I'd shown her his text—received, investigating, will update within hours. She'd nodded, said "good," and hadn't mentioned it again. Now she was asking just to fill silence, going through the motions of normal conversation.
"He's checking traffic cameras first," I explained, though she hadn't asked for details. "Then he'll tap into our network, see if anyone's heard about movements near the bodega. If something's happening, we'll know."
"Efficient," she said, that same distant tone. Like we were discussing medical procedures rather than the potential death of someone she cared about.
The medical mask was firmly in place—that professional facade she'd worn when stitching my arm, when dealing with trauma that would break most people. But this felt different. Deeper. Like she wasn't just distancing herself from the situation but from me, from us, from everything we'd built.
"Maya." I reached across the table, covered her hand with mine. Her fingers were cold despite the warm room. "Talk to me."

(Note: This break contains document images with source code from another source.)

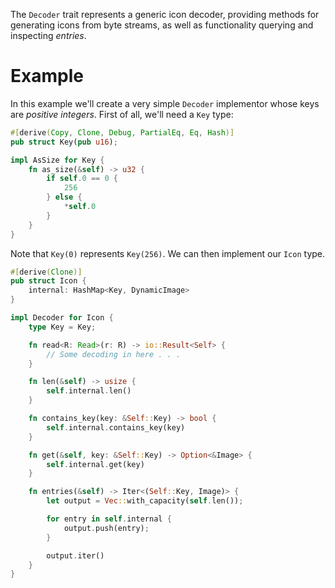 The `Decoder` trait represents a generic icon decoder, providing methods
for generating icons from byte streams, as well as functionality querying
and inspecting _entries_.

# Example

In this example we'll create a very simple `Decoder` implementor whose
keys are _positive integers_. First of all, we'll need a `Key` type:

```rust
#[derive(Copy, Clone, Debug, PartialEq, Eq, Hash)]
pub struct Key(pub u16);

impl AsSize for Key {
    fn as_size(&self) -> u32 {
        if self.0 == 0 {
            256
        } else {
            *self.0
        }
    }
}
```

Note that `Key(0)` represents `Key(256)`. We can then implement our `Icon` type.

```rust
#[derive(Clone)]
pub struct Icon {
    internal: HashMap<Key, DynamicImage>
}

impl Decoder for Icon {
    type Key = Key;

    fn read<R: Read>(r: R) -> io::Result<Self> {
        // Some decoding in here . . .
    }

    fn len(&self) -> usize {
        self.internal.len()
    }

    fn contains_key(key: &Self::Key) -> bool {
        self.internal.contains_key(key)
    }

    fn get(&self, key: &Self::Key) -> Option<&Image> {
        self.internal.get(key)
    }

    fn entries(&self) -> Iter<(Self::Key, Image)> {
        let output = Vec::with_capacity(self.len());

        for entry in self.internal {
            output.push(entry);
        }

        output.iter()
    }
}
```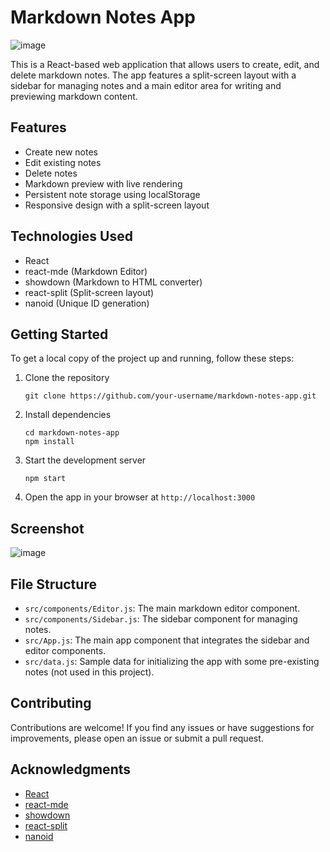 # Markdown Notes App

![image](https://github.com/AWESOME04/notes-app/assets/102630199/eae1c56e-1c9e-43ad-94e2-db0cd4ff117d)

This is a React-based web application that allows users to create, edit, and delete markdown notes. The app features a split-screen layout with a sidebar for managing notes and a main editor area for writing and previewing markdown content.

## Features

- Create new notes
- Edit existing notes
- Delete notes
- Markdown preview with live rendering
- Persistent note storage using localStorage
- Responsive design with a split-screen layout

## Technologies Used

- React
- react-mde (Markdown Editor)
- showdown (Markdown to HTML converter)
- react-split (Split-screen layout)
- nanoid (Unique ID generation)

## Getting Started

To get a local copy of the project up and running, follow these steps:

1. Clone the repository
   ```
   git clone https://github.com/your-username/markdown-notes-app.git
   ```

2. Install dependencies
   ```
   cd markdown-notes-app
   npm install
   ```

3. Start the development server
   ```
   npm start
   ```

4. Open the app in your browser at `http://localhost:3000`

## Screenshot

![image](https://github.com/AWESOME04/notes-app/assets/102630199/0ae7c592-12d6-46fe-bd0d-057886709cb6)

  
## File Structure

- `src/components/Editor.js`: The main markdown editor component.
- `src/components/Sidebar.js`: The sidebar component for managing notes.
- `src/App.js`: The main app component that integrates the sidebar and editor components.
- `src/data.js`: Sample data for initializing the app with some pre-existing notes (not used in this project).

## Contributing

Contributions are welcome! If you find any issues or have suggestions for improvements, please open an issue or submit a pull request.

## Acknowledgments

- [React](https://reactjs.org/)
- [react-mde](https://github.com/andrerpena/react-mde)
- [showdown](https://github.com/showdownjs/showdown)
- [react-split](https://github.com/nathancahill/split/tree/master/packages/react-split)
- [nanoid](https://github.com/ai/nanoid)
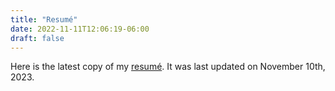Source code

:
 ```yaml
---
title: "Resumé"
date: 2022-11-11T12:06:19-06:00
draft: false
---
```


Here is the latest copy of my [resumé](https://jaritaes99.github.io/resume.pdf). It was last updated on November 10th, 2023.
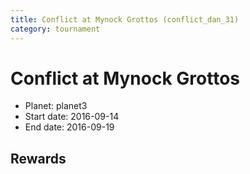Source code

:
 ```yaml
---
title: Conflict at Mynock Grottos (conflict_dan_31)
category: tournament
---
```

# Conflict at Mynock Grottos

  * Planet: planet3
  * Start date: 2016-09-14
  * End date: 2016-09-19

## Rewards


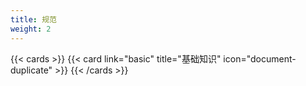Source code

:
 ```yaml
---
title: 规范
weight: 2
---
```


{{< cards >}}
{{< card link="basic" title="基础知识" icon="document-duplicate" >}}
{{< /cards >}}
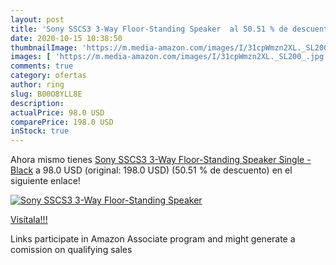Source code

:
 ```yaml
---
layout: post
title: 'Sony SSCS3 3-Way Floor-Standing Speaker  al 50.51 % de descuento'
date: 2020-10-15 10:38:50
thumbnailImage: 'https://m.media-amazon.com/images/I/31cpWmzn2XL._SL200_.jpg'
images: [ 'https://m.media-amazon.com/images/I/31cpWmzn2XL._SL200_.jpg' ]
comments: true
category: ofertas
author: ring
slug: B00O8YLL8E
description:
actualPrice: 98.0 USD
comparePrice: 198.0 USD
inStock: true
---
```


Ahora mismo tienes [Sony SSCS3 3-Way Floor-Standing Speaker  Single  - Black](https://www.amazon.com/dp/B00O8YLL8E/?tag=tolees-20) a 98.0 USD (original: 198.0 USD) (50.51 %  de descuento) en el siguiente enlace!

[![Sony SSCS3 3-Way Floor-Standing Speaker ](https://m.media-amazon.com/images/I/31cpWmzn2XL._SL200_.jpg)](https://www.amazon.com/dp/B00O8YLL8E/?tag=tolees-20)

[Visítala!!!](https://www.amazon.com/dp/B00O8YLL8E/?tag=tolees-20)

Links participate in Amazon Associate program and might generate a comission on qualifying sales
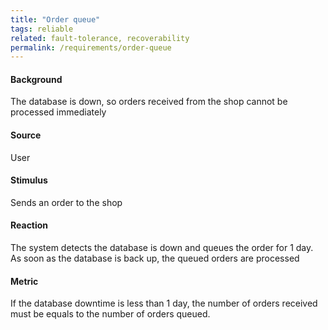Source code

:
 ```yaml
---
title: "Order queue"
tags: reliable 
related: fault-tolerance, recoverability
permalink: /requirements/order-queue
---
```


<div class="quality-requirement" markdown="1">

#### Background

The database is down, so orders received from the shop cannot be processed immediately

#### Source

User

#### Stimulus

Sends an order to the shop

#### Reaction

The system detects the database is down and queues the order for 1 day. As soon as the database is back up, the queued orders are processed

#### Metric

If the database downtime is less than 1 day, the number of orders received must be equals to the number of orders queued.


</div><br>




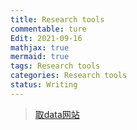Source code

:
 ```yaml
---
title: Research tools
commentable: ture
Edit: 2021-09-16
mathjax: true
mermaid: true
tags: Research tools 
categories: Research tools
status: Writing
---
```

>[取data网站](https://apps.automeris.io/wpd/)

"About what?" She finally looked up, and her eyes were carefully empty. "You were right. It's a trap. We're handling it appropriately. There's nothing else to discuss."
The words were all correct, but the delivery was wrong. Too calm. Too accepting. Like she'd already processed all the stages of grief and come out the other side numb.
"You're allowed to be upset," I tried. "About Frank, about the situation—"
"Being upset doesn't change anything." She turned her hand under mine, not pulling away but not engaging either. "You taught me that. Emotions compromise decision-making. So I'm choosing not to have them right now."